Encarei com certo estoicismo o lazer forçado, passando a maior parte do tempo na Biblioteca do Itamaraty, transformada em meu escritório quase permanente, onde aliás redigi livros sobre a política externa, entre eles Nunca Antes na Diplomacia (2014). Resignei-me a um novo limbo naquele ambiente de saber, e lá fiquei durante dois meses, quando também aproveitei para escrever e publicar um novo livro, que aliás não tinha nada a ver com o governo em curso: Contra a corrente: Ensaios contrarianistas sobre as relações internacionais do Brasil (2014-2018). Em maio, fui comunicado que estava sendo lotado na Divisão do Arquivo, passando a estar sob a chefia de um Primeiro Secretário, mas que eu não deveria me preocupar com isso, pois tudo era apenas “formalmente”.

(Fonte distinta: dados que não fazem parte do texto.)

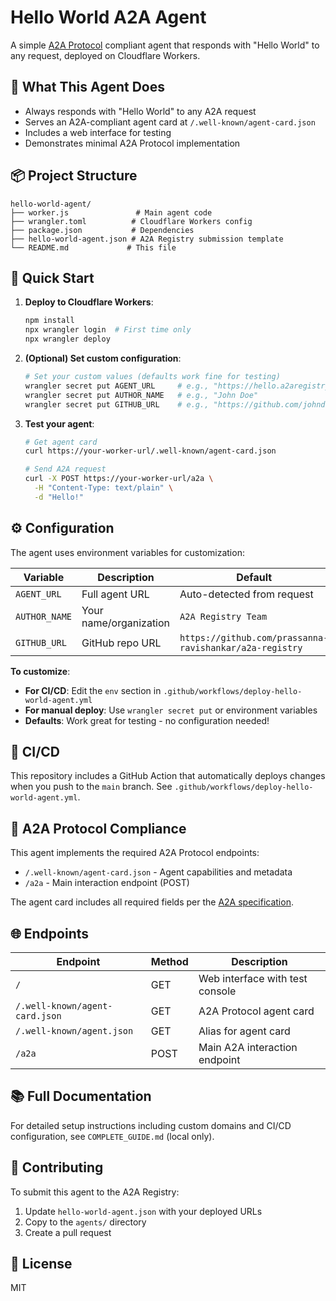# Hello World A2A Agent

A simple [A2A Protocol](https://a2a-protocol.org) compliant agent that responds with "Hello World" to any request, deployed on Cloudflare Workers.

## 🎯 What This Agent Does

- Always responds with "Hello World" to any A2A request
- Serves an A2A-compliant agent card at `/.well-known/agent-card.json`
- Includes a web interface for testing
- Demonstrates minimal A2A Protocol implementation

## 📦 Project Structure

```
hello-world-agent/
├── worker.js               # Main agent code
├── wrangler.toml          # Cloudflare Workers config
├── package.json           # Dependencies
├── hello-world-agent.json # A2A Registry submission template
└── README.md             # This file
```

## 🚀 Quick Start

1. **Deploy to Cloudflare Workers**:
   ```bash
   npm install
   npx wrangler login  # First time only
   npx wrangler deploy
   ```

2. **(Optional) Set custom configuration**:
   ```bash
   # Set your custom values (defaults work fine for testing)
   wrangler secret put AGENT_URL     # e.g., "https://hello.a2aregistry.org"
   wrangler secret put AUTHOR_NAME   # e.g., "John Doe"
   wrangler secret put GITHUB_URL    # e.g., "https://github.com/johndoe/my-agent"
   ```

3. **Test your agent**:
   ```bash
   # Get agent card
   curl https://your-worker-url/.well-known/agent-card.json
   
   # Send A2A request
   curl -X POST https://your-worker-url/a2a \
     -H "Content-Type: text/plain" \
     -d "Hello!"
   ```

## ⚙️ Configuration

The agent uses environment variables for customization:

| Variable | Description | Default |
|----------|-------------|---------|
| `AGENT_URL` | Full agent URL | Auto-detected from request |
| `AUTHOR_NAME` | Your name/organization | `A2A Registry Team` |
| `GITHUB_URL` | GitHub repo URL | `https://github.com/prassanna-ravishankar/a2a-registry` |

**To customize**:
- **For CI/CD**: Edit the `env` section in `.github/workflows/deploy-hello-world-agent.yml`
- **For manual deploy**: Use `wrangler secret put` or environment variables
- **Defaults**: Work great for testing - no configuration needed!

## 🔧 CI/CD

This repository includes a GitHub Action that automatically deploys changes when you push to the `main` branch. See `.github/workflows/deploy-hello-world-agent.yml`.

## 📝 A2A Protocol Compliance

This agent implements the required A2A Protocol endpoints:
- `/.well-known/agent-card.json` - Agent capabilities and metadata
- `/a2a` - Main interaction endpoint (POST)

The agent card includes all required fields per the [A2A specification](https://a2a-protocol.org/latest/specification/#55-agentcard-object-structure).

## 🌐 Endpoints

| Endpoint | Method | Description |
|----------|--------|-------------|
| `/` | GET | Web interface with test console |
| `/.well-known/agent-card.json` | GET | A2A Protocol agent card |
| `/.well-known/agent.json` | GET | Alias for agent card |
| `/a2a` | POST | Main A2A interaction endpoint |

## 📚 Full Documentation

For detailed setup instructions including custom domains and CI/CD configuration, see `COMPLETE_GUIDE.md` (local only).

## 🤝 Contributing

To submit this agent to the A2A Registry:
1. Update `hello-world-agent.json` with your deployed URLs
2. Copy to the `agents/` directory
3. Create a pull request

## 📄 License

MIT
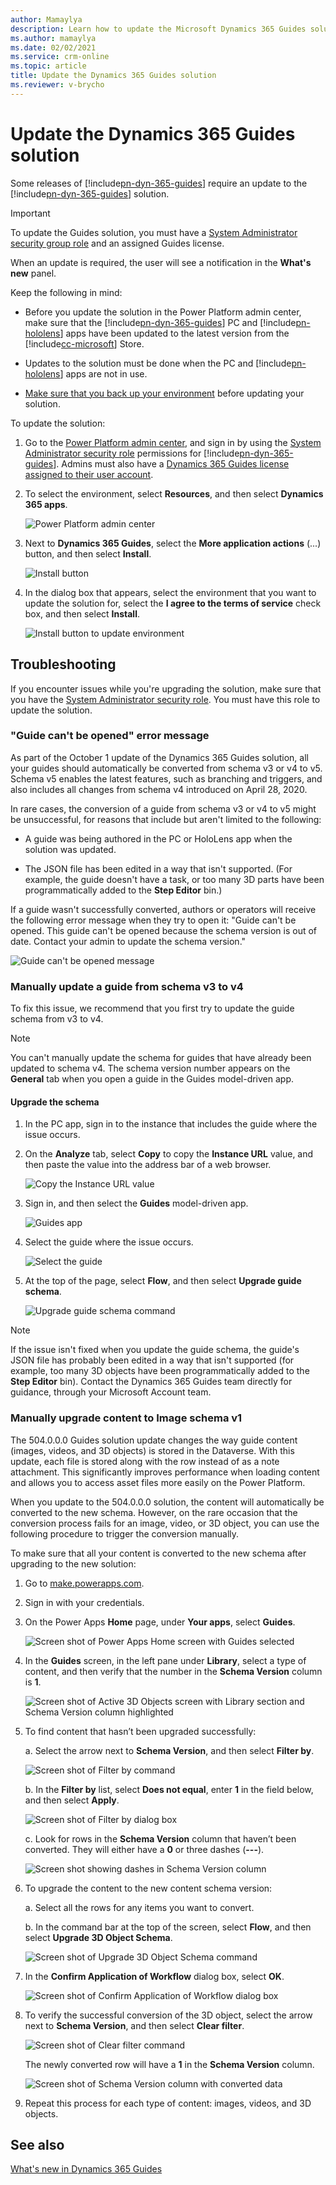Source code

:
 ```yaml
---
author: Mamaylya
description: Learn how to update the Microsoft Dynamics 365 Guides solution when a new release requires an update.
ms.author: mamaylya
ms.date: 02/02/2021
ms.service: crm-online
ms.topic: article
title: Update the Dynamics 365 Guides solution
ms.reviewer: v-brycho
---
```


# Update the Dynamics 365 Guides solution

Some releases of [!include[pn-dyn-365-guides](../includes/pn-dyn-365-guides.md)] require an update to the [!include[pn-dyn-365-guides](../includes/pn-dyn-365-guides.md)] solution. 

> [!IMPORTANT]
> To update the Guides solution, you must have a [System Administrator security group role](https://docs.microsoft.com/power-platform/admin/database-security) and an assigned Guides license. 

When an update is required, the user will see a notification in the **What's new** panel. 

Keep the following in mind:

- Before you update the solution in the Power Platform admin center, make sure that the [!include[pn-dyn-365-guides](../includes/pn-dyn-365-guides.md)] PC and [!include[pn-hololens](../includes/pn-hololens.md)] apps have been updated to the latest version from the [!include[cc-microsoft](../includes/cc-microsoft.md)] Store.

- Updates to the solution must be done when the PC and [!include[pn-hololens](../includes/pn-hololens.md)] apps are not in use.  

- [Make sure that you back up your environment](https://docs.microsoft.com/power-platform/admin/backup-restore-environments) before updating your solution. 

To update the solution:

1. Go to the [Power Platform admin center](https://admin.powerplatform.microsoft.com/environments), and sign in by using the [System Administrator security role](https://docs.microsoft.com/power-platform/admin/database-security) permissions for [!include[pn-dyn-365-guides](../includes/pn-dyn-365-guides.md)]. Admins must also have a [Dynamics 365 Guides license assigned to their user account](https://docs.microsoft.com/dynamics365/mixed-reality/guides/add-users). 

2. To select the environment, select **Resources**, and then select **Dynamics 365 apps**. 

   ![Power Platform admin center](media/power-platform-admin-center-2.PNG "Power Platform admin center")

3. Next to **Dynamics 365 Guides**, select the **More application actions** (...) button, and then select **Install**.
 
   ![Install button](media/more-application-actions-install.PNG "Install button")  
  
4. In the dialog box that appears, select the environment that you want to update the solution for, select the **I agree to the terms of service** check box, and then select **Install**.  
    
   ![Install button to update environment](media/solution-install-button.PNG "Install button to update environment")  

## Troubleshooting

If you encounter issues while you're upgrading the solution, make sure that you have the [System Administrator security role](https://docs.microsoft.com/power-platform/admin/database-security). You must have this role to update the solution.

### "Guide can't be opened" error message

As part of the October 1 update of the Dynamics 365 Guides solution, all your guides should automatically be converted from schema v3 or v4 to v5. Schema v5 enables the latest features, such as branching and triggers, and also includes all changes from schema v4 introduced on April 28, 2020.  
 
In rare cases, the conversion of a guide from schema v3 or v4 to v5 might be unsuccessful, for reasons that include but aren't limited to the following:

- A guide was being authored in the PC or HoloLens app when the solution was updated.

- The JSON file has been edited in a way that isn't supported. (For example, the guide doesn't have a task, or too many 3D parts have been programmatically added to the **Step Editor** bin.)

If a guide wasn't successfully converted, authors or operators will receive the following error message when they try to open it: "Guide can't be opened. This guide can't be opened because the schema version is out of date. Contact your admin to update the schema version."

![Guide can't be opened message](media/guide-not-opened.png "Guide can't be opened message")

### Manually update a guide from schema v3 to v4

To fix this issue, we recommend that you first try to update the guide schema from v3 to v4.  

> [!NOTE]
> You can't manually update the schema for guides that have already been updated to schema v4. The schema version number appears on the **General** tab when you open a guide in the Guides model-driven app. 

#### Upgrade the schema

1. In the PC app, sign in to the instance that includes the guide where the issue occurs.

2. On the **Analyze** tab, select **Copy** to copy the **Instance URL** value, and then paste the value into the address bar of a web browser.

    ![Copy the Instance URL value](media/copy-instance-url.jpg "Copy the Instance URL value")

3. Sign in, and then select the **Guides** model-driven app.

    ![Guides app](media/guides-model-driven-app.jpg "Guides app")

4. Select the guide where the issue occurs.

    ![Select the guide](media/select-problem-guide.jpg "Select the guide")

5. At the top of the page, select **Flow**, and then select **Upgrade guide schema**.

    ![Upgrade guide schema command](media/upgrade-guide-schema.jpg "Upgrade guide schema command")
    
>[!NOTE]
>If the issue isn't fixed when you update the guide schema, the guide's JSON file has probably been edited in a way that isn't supported (for example, too many 3D objects have been programmatically added to the **Step Editor** bin). Contact the Dynamics 365 Guides team directly for guidance, through your Microsoft Account team.

### Manually upgrade content to Image schema v1

The 504.0.0.0 Guides solution update changes the way guide content (images, videos, and 3D objects) is stored in the Dataverse. With this update, each file is stored along with the row instead of as a note attachment. This significantly improves performance when loading content and allows you to access asset files more easily on the Power Platform. 

When you update to the 504.0.0.0 solution, the content will automatically be converted to the new schema. However, on the rare occasion that the conversion process fails for an image, video, or 3D object, you can use the following procedure to trigger the conversion manually. 

To make sure that all your content is converted to the new schema after upgrading to the new solution:

1.	Go to [make.powerapps.com](https://make.powerapps.com). 

2.	Sign in with your credentials. 

3.	On the Power Apps **Home** page, under **Your apps**, select **Guides**. 

    ![Screen shot of Power Apps Home screen with Guides selected](media/image-schema-select-guides.PNG "Screen shot of Power Apps Home screen with Guides selected")
 
4.	In the **Guides** screen, in the left pane under **Library**, select a type of content, and then verify that the number in the **Schema Version** column is **1**. 
    
     ![Screen shot of Active 3D Objects screen with Library section and Schema Version column highlighted](media/image-schema-verify-content.PNG "Screen shot of Active 3D Objects screen with Library section and Schema Version column highlighted")
 
5.	To find content that hasn’t been upgraded successfully: 

    a. Select the arrow next to **Schema Version**, and then select **Filter by**.
    
      ![Screen shot of Filter by command](media/image-schema-filter-by.PNG "Screen shot of Filter by command")
 
    b. In the **Filter by** list, select **Does not equal**, enter **1** in the field below, and then select **Apply**. 
    
      ![Screen shot of Filter by dialog box](media/image-schema-filter-by-dialog.PNG "Screen shot of Filter by dialog box")

    c. Look for rows in the **Schema Version** column that haven’t been converted. They will either have a **0** or three dashes (**---**). 
    
      ![Screen shot showing dashes in Schema Version column](media/image-schema-unconverted-data.PNG "Screen shot showing dashes in Schema Version column")
 
6.	To upgrade the content to the new content schema version: 

    a. Select all the rows for any items you want to convert. 
    
    b. In the command bar at the top of the screen, select **Flow**, and then select **Upgrade 3D Object Schema**. 
    
     ![Screen shot of Upgrade 3D Object Schema command](media/image-schema-upgrade-3D-object-schema.PNG "Screen shot of Upgrade 3D Object Schema command")
 
7.	In the **Confirm Application of Workflow** dialog box, select **OK**. 

     ![Screen shot of Confirm Application of Workflow dialog box](media/image-schema-confirm-application-workflow.PNG "Screen shot of Confirm Application of Workflow dialog box")
 
8.	To verify the successful conversion of the 3D object, select the arrow next to **Schema Version**, and then select **Clear filter**. 

     ![Screen shot of Clear filter command](media/image-schema-clear-filter.PNG "Screen shot of Clear filter command")
 
    The newly converted row will have a **1** in the **Schema Version** column. 
 
     ![Screen shot of Schema Version column with converted data](media/image-schema-converted.PNG "Screen shot of Schema Version column with converted data")

9. Repeat this process for each type of content: images, videos, and 3D objects. 

## See also

[What's new in Dynamics 365 Guides](new.md)

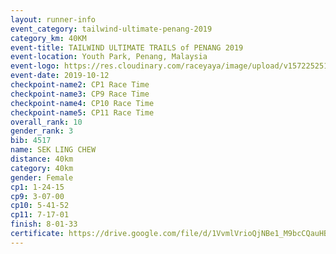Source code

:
 ```yaml
---
layout: runner-info 
event_category: tailwind-ultimate-penang-2019 
category_km: 40KM 
event-title: TAILWIND ULTIMATE TRAILS of PENANG 2019 
event-location: Youth Park, Penang, Malaysia 
event-logo: https://res.cloudinary.com/raceyaya/image/upload/v1572252513/logo/utop-2019_h9tzys.jpg 
event-date: 2019-10-12 
checkpoint-name2: CP1 Race Time 
checkpoint-name3: CP9 Race Time 
checkpoint-name4: CP10 Race Time 
checkpoint-name5: CP11 Race Time 
overall_rank: 10
gender_rank: 3
bib: 4517
name: SEK LING CHEW
distance: 40km
category: 40km
gender: Female
cp1: 1-24-15
cp9: 3-07-00
cp10: 5-41-52
cp11: 7-17-01
finish: 8-01-33
certificate: https://drive.google.com/file/d/1VvmlVrioQjNBe1_M9bcCQauHBWIuyxxY/view?usp=sharing
---
```


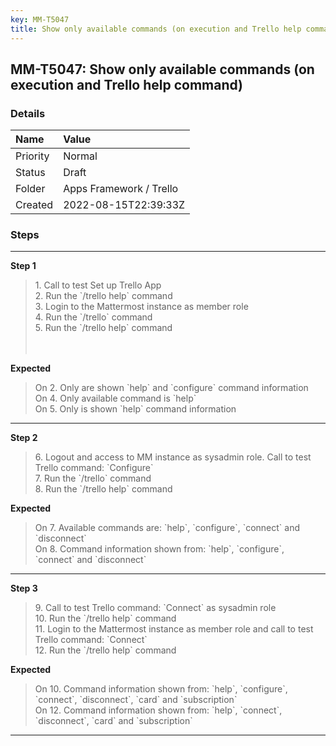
 ```yaml
---
key: MM-T5047
title: Show only available commands (on execution and Trello help command)
---
```


## MM-T5047: Show only available commands (on execution and Trello help command)

### Details

| Name     | Value                   |
| :------- | :---------------------- |
| Priority | Normal                  |
| Status   | Draft                   |
| Folder   | Apps Framework / Trello |
| Created  | 2022-08-15T22:39:33Z    |

### Steps

<hr/>

**Step 1**

> <article>1. Call to test Set up Trello App<br />2. Run the `/trello help` command<br />3. Login to the Mattermost instance as member role<br />4. Run the `/trello` command<br />5. Run the `/trello help` command<br /><br /><br /></article>

**Expected**

> <article>On 2. Only are shown `help` and `configure` command information<br />On 4. Only available command is `help`<br />On 5. Only is shown `help` command information</article>

<hr/>

**Step 2**

> <article>6. Logout and access to MM instance as sysadmin role. Call to test Trello command: `Configure`<br />7. Run the `/trello` command<br />8. Run the `/trello help` command</article>

**Expected**

> <article>On 7. Available commands are: `help`, `configure`, `connect` and `disconnect`<br />On 8. Command information shown from: `help`, `configure`, `connect` and `disconnect`</article>

<hr/>

**Step 3**

> <article>9. Call to test Trello command: `Connect` as sysadmin role<br />10. Run the `/trello help` command<br />11. Login to the Mattermost instance as member role and call to test Trello command: `Connect`<br />12. Run the `/trello help` command</article>

**Expected**

> <article>On 10. Command information shown from: `help`, `configure`, `connect`, `disconnect`, `card` and `subscription`<br />On 12. Command information shown from: `help`, `connect`, `disconnect`, `card` and `subscription`</article>

<hr/>
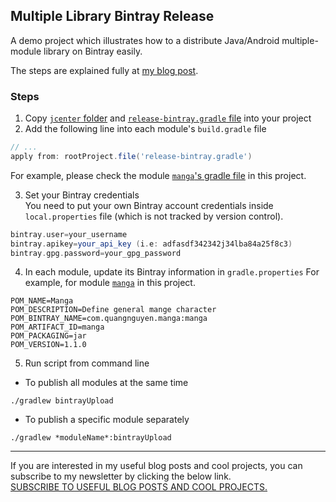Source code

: ## Multiple Library Bintray Release
A demo project which illustrates how to a distribute Java/Android multiple-module library on Bintray easily.  

The steps are explained fully at [my blog post](https://blog.mindorks.com/distribute-multiple-module-library-on-bintray-for-java-and-android-developers-212216bc1aa7).

### Steps
1. Copy [`jcenter` folder](/jcenter) and [`release-bintray.gradle` file](/release-bintray.gradle) into your project  
2. Add the following line into each module's `build.gradle` file  
```gradle
// ...
apply from: rootProject.file('release-bintray.gradle')
```  
For example, please check the module [`manga`'s gradle file](/manga/build.gradle) in this project.  

3. Set your Bintray credentials  
You need to put your own Bintray account credentials inside `local.properties` file (which is not tracked by version control).
```gradle
bintray.user=your_username
bintray.apikey=your_api_key (i.e: adfasdf342342j34lba84a25f8c3)
bintray.gpg.password=your_gpg_password
```  
4. In each module, update its Bintray information in `gradle.properties`
For example, for module [`manga`](https://github.com/quangctkm9207/multi-library-bintray/tree/master/manga) in this project.
```
POM_NAME=Manga
POM_DESCRIPTION=Define general mange character
POM_BINTRAY_NAME=com.quangnguyen.manga:manga
POM_ARTIFACT_ID=manga
POM_PACKAGING=jar
POM_VERSION=1.1.0
```  
5. Run script from command line
- To publish all modules at the same time
```
./gradlew bintrayUpload
```
- To publish a specific module separately
```
./gradlew *moduleName*:bintrayUpload
```

---
If you are interested in my useful blog posts and cool projects, you can subscribe to my newsletter by clicking the below link.  
[SUBSCRIBE TO USEFUL BLOG POSTS AND COOL PROJECTS.](http://eepurl.com/g1nqlf)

A despeito de ter consultado a própria alta chefia da Administração sobre as minhas novas atribuições, numa me foram atribuídos quaisquer encargos ou tarefas naquela unidade, de onde deduzi que eu estava, uma vez mais, relegado a um novo limbo na carreira. Dei continuidade, pois, às minhas atividades de estudos e pesquisas, e aproveitei para escrever um novo livro, desta vez sobre a política externa do atual governo, livremente disponível em meu blog: Miséria da diplomacia: a destruição da inteligência no Itamaraty. Imagino que o mesmo deva ter causado certa comoção no Gabinete do chanceler, mas só fui descobrir como meses depois, no final de novembro, por meio de uma transparente publicação no Boletim de Serviço do Itamaraty, lido por todos os funcionários do Serviço Exterior, em todo o nosso planetinha redondo, segundo a qual eu teria incorrido em “vinte faltas injustificadas” entre maio (quando de minha lotação nos Arquivos) e agosto. Procedi à imediata justificação de todas aquelas faltas, sendo que duas eram de um sábado e domingo, uma terceira de um evento oficial no Comando Militar do Planalto, onde compareci a convite do Ministério da Defesa, no qual se encontrava o próprio chanceler (que deve ter ficado muito irritado ao me ver na sala VIP, conversando com generais, almirantes e brigadeiros; sou professor eventual nos cursos da ESG); as demais faltas correspondia todas a eventos acadêmicos: bancas de mestrado e doutorado no Uniceub, onde sou professor, e cursos ou seminários a convite de outras instituições acadêmicas.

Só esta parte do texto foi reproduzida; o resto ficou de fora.